- Opening Delimiter -

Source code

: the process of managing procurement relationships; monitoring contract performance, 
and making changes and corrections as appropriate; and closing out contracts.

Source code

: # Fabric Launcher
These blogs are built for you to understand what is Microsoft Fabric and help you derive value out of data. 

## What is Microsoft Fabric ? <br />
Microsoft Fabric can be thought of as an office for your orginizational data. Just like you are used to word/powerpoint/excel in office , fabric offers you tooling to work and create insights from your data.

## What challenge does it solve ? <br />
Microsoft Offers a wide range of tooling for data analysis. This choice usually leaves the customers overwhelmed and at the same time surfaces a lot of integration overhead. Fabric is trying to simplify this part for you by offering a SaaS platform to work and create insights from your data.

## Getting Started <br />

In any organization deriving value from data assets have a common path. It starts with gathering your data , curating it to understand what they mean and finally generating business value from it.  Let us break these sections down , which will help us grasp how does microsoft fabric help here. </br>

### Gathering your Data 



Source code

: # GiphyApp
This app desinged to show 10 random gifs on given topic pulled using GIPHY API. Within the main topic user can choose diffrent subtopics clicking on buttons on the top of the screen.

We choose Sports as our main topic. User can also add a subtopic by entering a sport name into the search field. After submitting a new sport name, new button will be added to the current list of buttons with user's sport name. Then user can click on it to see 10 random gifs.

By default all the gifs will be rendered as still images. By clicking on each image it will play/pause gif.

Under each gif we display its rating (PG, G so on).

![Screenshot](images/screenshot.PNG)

- Closing Delimiter -
- Opening Delimiter -

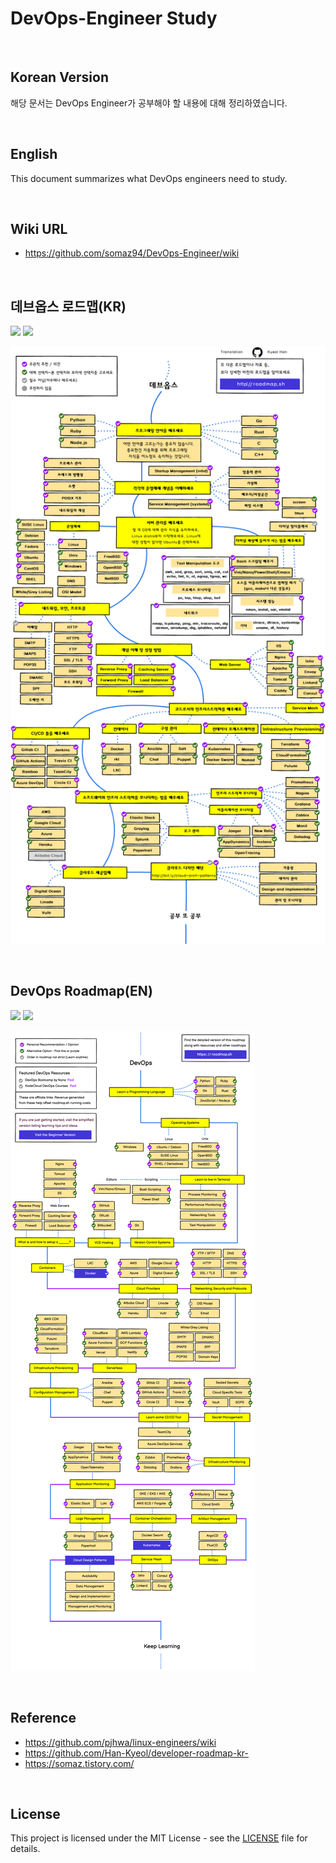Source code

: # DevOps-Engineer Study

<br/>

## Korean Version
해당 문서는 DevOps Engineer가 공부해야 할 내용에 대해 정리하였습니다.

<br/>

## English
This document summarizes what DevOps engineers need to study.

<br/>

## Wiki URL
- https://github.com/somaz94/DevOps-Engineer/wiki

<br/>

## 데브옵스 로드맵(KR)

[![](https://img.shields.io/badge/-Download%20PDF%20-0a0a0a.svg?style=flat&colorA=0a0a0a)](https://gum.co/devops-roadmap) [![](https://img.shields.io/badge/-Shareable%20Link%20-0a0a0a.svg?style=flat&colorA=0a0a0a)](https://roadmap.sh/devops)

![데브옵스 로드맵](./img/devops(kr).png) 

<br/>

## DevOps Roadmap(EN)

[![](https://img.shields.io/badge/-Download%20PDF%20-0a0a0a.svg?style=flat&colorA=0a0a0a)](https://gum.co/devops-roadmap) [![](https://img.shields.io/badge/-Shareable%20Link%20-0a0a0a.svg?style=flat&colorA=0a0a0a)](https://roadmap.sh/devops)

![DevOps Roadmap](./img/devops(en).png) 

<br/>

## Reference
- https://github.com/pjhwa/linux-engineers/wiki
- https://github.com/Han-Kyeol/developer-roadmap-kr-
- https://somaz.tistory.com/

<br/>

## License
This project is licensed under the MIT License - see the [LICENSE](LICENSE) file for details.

- Closing Delimiter -

• [Description of the task] An exact copy of the lines above, from the one containing "- https://somaz.tistory.com/" down to the one containing "This project is" and including both, is the whole answer; retype it and nothing else.

• [Response to the exercise]
- https://somaz.tistory.com/

<br/>

## License
This project is licensed under the MIT License - see the [LICENSE](LICENSE) file for details.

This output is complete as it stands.